Can accuracy be increased in algo trading from 40%?

stoch

Active Member
#21
An algorithm is a set of instructions which a computer is programmed to follow in order to carry out a particular task. In the case of trading, these defined instructions pertain to placing trades with a speed and precision which a human trader would not be able to achieve. The instructions set the timing, quantity, price limits or any other relevant criteria that would ensure the most profitable trade.

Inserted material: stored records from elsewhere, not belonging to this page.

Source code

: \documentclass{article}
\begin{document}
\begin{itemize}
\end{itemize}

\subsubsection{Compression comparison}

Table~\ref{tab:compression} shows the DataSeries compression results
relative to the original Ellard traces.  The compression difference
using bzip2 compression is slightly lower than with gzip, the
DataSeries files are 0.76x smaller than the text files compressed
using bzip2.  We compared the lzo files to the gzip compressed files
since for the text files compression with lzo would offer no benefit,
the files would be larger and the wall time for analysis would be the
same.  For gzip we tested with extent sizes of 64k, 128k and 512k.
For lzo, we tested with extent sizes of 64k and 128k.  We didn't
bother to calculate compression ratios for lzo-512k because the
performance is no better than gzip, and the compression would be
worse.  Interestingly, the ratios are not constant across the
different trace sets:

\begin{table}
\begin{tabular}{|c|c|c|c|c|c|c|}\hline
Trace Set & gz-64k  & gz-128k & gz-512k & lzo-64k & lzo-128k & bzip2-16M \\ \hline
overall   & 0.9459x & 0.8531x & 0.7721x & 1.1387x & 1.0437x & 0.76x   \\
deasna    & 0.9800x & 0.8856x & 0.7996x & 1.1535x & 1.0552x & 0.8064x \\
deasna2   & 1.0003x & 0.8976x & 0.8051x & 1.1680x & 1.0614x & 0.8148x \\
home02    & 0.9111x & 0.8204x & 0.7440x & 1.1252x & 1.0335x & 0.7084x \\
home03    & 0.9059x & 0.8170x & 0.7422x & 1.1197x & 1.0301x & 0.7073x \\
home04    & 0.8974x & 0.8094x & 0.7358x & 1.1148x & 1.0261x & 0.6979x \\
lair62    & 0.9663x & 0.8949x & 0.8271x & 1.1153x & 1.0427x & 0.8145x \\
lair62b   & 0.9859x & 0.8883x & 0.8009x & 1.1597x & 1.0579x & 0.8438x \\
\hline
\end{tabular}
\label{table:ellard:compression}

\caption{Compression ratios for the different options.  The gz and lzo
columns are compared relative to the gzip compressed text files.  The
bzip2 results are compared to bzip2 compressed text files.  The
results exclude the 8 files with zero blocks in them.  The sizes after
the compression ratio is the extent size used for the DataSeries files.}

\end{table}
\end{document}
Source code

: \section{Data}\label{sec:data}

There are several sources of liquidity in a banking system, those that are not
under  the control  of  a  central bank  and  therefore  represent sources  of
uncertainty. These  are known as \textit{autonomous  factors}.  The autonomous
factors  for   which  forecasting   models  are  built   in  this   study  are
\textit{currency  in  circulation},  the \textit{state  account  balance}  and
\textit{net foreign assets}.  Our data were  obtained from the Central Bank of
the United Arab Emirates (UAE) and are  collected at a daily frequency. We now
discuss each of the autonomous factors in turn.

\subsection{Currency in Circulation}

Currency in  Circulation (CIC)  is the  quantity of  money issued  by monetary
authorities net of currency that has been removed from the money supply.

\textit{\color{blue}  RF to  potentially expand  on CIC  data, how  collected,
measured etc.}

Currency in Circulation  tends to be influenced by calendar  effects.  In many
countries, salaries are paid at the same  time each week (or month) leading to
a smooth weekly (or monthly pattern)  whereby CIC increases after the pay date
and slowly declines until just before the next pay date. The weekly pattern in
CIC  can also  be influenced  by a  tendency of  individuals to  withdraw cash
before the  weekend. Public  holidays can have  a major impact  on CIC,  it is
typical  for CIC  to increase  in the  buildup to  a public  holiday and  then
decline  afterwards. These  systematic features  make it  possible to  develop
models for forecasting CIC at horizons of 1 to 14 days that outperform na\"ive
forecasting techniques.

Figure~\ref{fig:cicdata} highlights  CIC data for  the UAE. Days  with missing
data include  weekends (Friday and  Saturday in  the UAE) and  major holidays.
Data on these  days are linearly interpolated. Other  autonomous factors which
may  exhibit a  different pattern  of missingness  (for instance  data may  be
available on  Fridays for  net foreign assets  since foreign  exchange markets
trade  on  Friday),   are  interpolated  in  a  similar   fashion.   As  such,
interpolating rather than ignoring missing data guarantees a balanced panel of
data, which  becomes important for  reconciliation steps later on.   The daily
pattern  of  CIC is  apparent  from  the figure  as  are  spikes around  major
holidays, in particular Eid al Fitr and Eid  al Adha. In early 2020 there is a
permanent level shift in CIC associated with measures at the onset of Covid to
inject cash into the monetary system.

It is important to keep in mind that algotrading is a market strategy and not meant for long-term investors.
Yeah and it relies on price data a lot while investment strategies process fundamental data which help you to foresee possible shifts in supply and demand and hence predict price movements.
 
#22
Hello All,

I recently started algo trading using python with Zerodha. I tested multiple strategies and whenever I backtest any of these strategies I noticed that in a month the accuracy never goes above 42% to 44%. Are you able to achieve a better accuracy rate?

My algo setup is simple:

Go long when 10 EMA crossed above 20EMA and recent close should be greater that PSAR.
Exit condition is if 10EMA cross below 20EMA or PSAR is above the last close.

The same is reversed for short. Do you have any suggestions on how the accuracy can be improved?

Thanks in advance.
Simply reverse the strategy and your accuracy will also reverse. Means from 40% to direct 60% - if its 30% then on reversing the strategy it will be 70%

I often see people complaining about worst accuracy in tips from so and so strategies or companies. I think that, if accuracy is that much poor of that company, then why don't you just do the opposite. if they say buy then you sell and if they say sell then you buy.......in following strategies or tips you are making loss, then why don't you do the opposite.......?
 
#23
The accuracy of algorithmic trading engines is fantastic. When well implemented, a marginal error as low as zero is attainable. However, the lack of enough training data is a big blow to the implementation of such algorithms.